Хозяевами одной из квартир оказалась молодая чета– высокий парень в берете и замасленной спецовке и низенькая жизнерадостная толстушка в лыжном костюме и мягких брезентовых сапожках. Парень нес вязанку дров, его жена – целый ворох пакетов и свертков из магазина. Однако это не мешало им шалить, толкаться, нестись к дому наперегонки. К калитке первой успела девушка. Парень, не долго думая, шарахнул через невысокий забор и сумел опередить ее на крыльце. Потом, вспомнив про дрова, выкрикнул: «Чур, я первый» – и, ласково хлопнув жену ладонью по спине, направился к сараю.
– Ну, что, Славка, скоро жениться будем? – вместо приветствия спросил он. Заметив щенка, нагнулся, нежно погладил его: – Дед подарил?
– Знаешь, какой он! – заторопился Славка.– Он сам уток ловить будет!
– Нам с тобой, брат, такие ни к чему,– засмеялся парень.

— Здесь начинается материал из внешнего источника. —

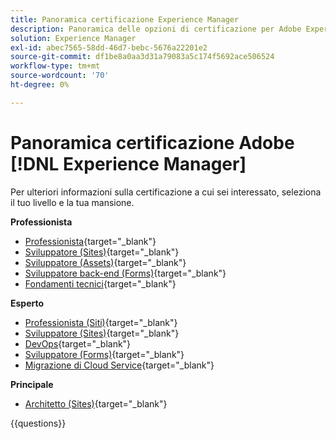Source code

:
 ```yaml
---
title: Panoramica certificazione Experience Manager
description: Panoramica delle opzioni di certificazione per Adobe Experience Manager
solution: Experience Manager
exl-id: abec7565-58dd-46d7-bebc-5676a22201e2
source-git-commit: df1be8a0aa3d31a79083a5c174f5692ace506524
workflow-type: tm+mt
source-wordcount: '70'
ht-degree: 0%

---
```


# Panoramica certificazione Adobe [!DNL Experience Manager]

Per ulteriori informazioni sulla certificazione a cui sei interessato, seleziona il tuo livello e la tua mansione.

**Professionista**

* [Professionista](https://certification.adobe.com/certification/experience-manager-business-practitioner-professional){target="_blank"} <!--AD0-E126-->
* [Sviluppatore (Sites)](https://certification.adobe.com/certification/sites-developer-professional){target="_blank"} <!--AD0-E123-->
* [Sviluppatore (Assets)](https://certification.adobe.com/certification/assets-developer-professional){target="_blank"} <!--AD0-E129-->
* [Sviluppatore back-end (Forms)](https://certification.adobe.com/certification/backend-developer-professional){target="_blank"} <!--AD0-E127-->
* [Fondamenti tecnici](https://certification.adobe.com/certification/technical-foundations-professional){target="_blank"} <!--AD0-E132-->

**Esperto**

* [Professionista (Siti)](https://certification.adobe.com/certification/sites-business-practitioner-expert){target="_blank"} <!--AD0-E121-->
* [Sviluppatore (Sites)](https://certification.adobe.com/certification/sites-developer-expert){target="_blank"} <!--AD0-E134-->
* [DevOps](https://certification.adobe.com/certification/aem-devops-engineer-expert){target="_blank"} <!--AD0-E124-->
* [Sviluppatore (Forms)](https://certification.adobe.com/certification/aem-forms-developer-expert){target="_blank"} <!--AD0-E125-->
* [Migrazione di Cloud Service](https://certification.adobe.com/certification/cloud-service-migration-expert){target="_blank"} <!--AD0-E136-->

**Principale**

* [Architetto (Sites)](https://certification.adobe.com/certification/sites-architect-master){target="_blank"} <!--AD0-E117-->

{{questions}}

Он положил в сарай дрова, подмигнул Славику: – А нам зачем, чтобы сам?.. Мы сам с усам, вот оно! Знаешь, как медведь по бору ходит? – сурово нахмурился он.
– Знаю, дядя Толя, знаю! – закричал Славик, радостно бросаясь за угол сарая.
– То-то,– засмеялся «дядя Толя». Он помедлил, словно выжидая, не захочет ли Лена о чем-нибудь спросить его, и направился к крыльцу.
А Лене и действительно хотелось задать ему вопрос, но она не могла решить, как назвать мать Славика: «товарищ Рантуева» – слишком официально, «Ольгой» – неудобно, а отчества она не знала. Пока она соображала, парень уже поднялся на крыльцо.
– Скажите... мать Славика скоро вернется? – наконец, решившись, спросила Лена.
– Мать Славика? – переспросил «дядя Толя», как бы пытаясь уяснить себе, кто же такая мать Славика, и вдруг улыбнулся – широко, добродушно и даже вииова-то: – Конечно, скоро. Кажется, на биржу поехала... Славик, слетай-ка быстро в столовую, может, мамаша там уже. Кому говорю!—прикрикнул он, когда Славик сделал вид, что не слышит его.
– Я обожду... У меня есть время.
– А то к нам зайдите. Чего на улице комаров кормить?
– Спасибо, я здесь...
– Ну, как хотите,– и парень ушел в дом.
– С кем ты там? – услышала Лена из сеней чуть приглушенный женский голос.
– Ольгу Петровну спрашивали...
– Приезжая, видать. Вроде в поселке таких и не было. Уж не жена ли нового технорука?
– А может, и жена... Налей-ка водицы побольше. Сегодня как черт грязный...
Лене очень хотелось, чтобы они продолжали такой разговор, но где-то неподалеку завели радиолу, и музыка грянула так оглушительно, что щенок, к радости Славика, вскочил и испуганно заметался по траве.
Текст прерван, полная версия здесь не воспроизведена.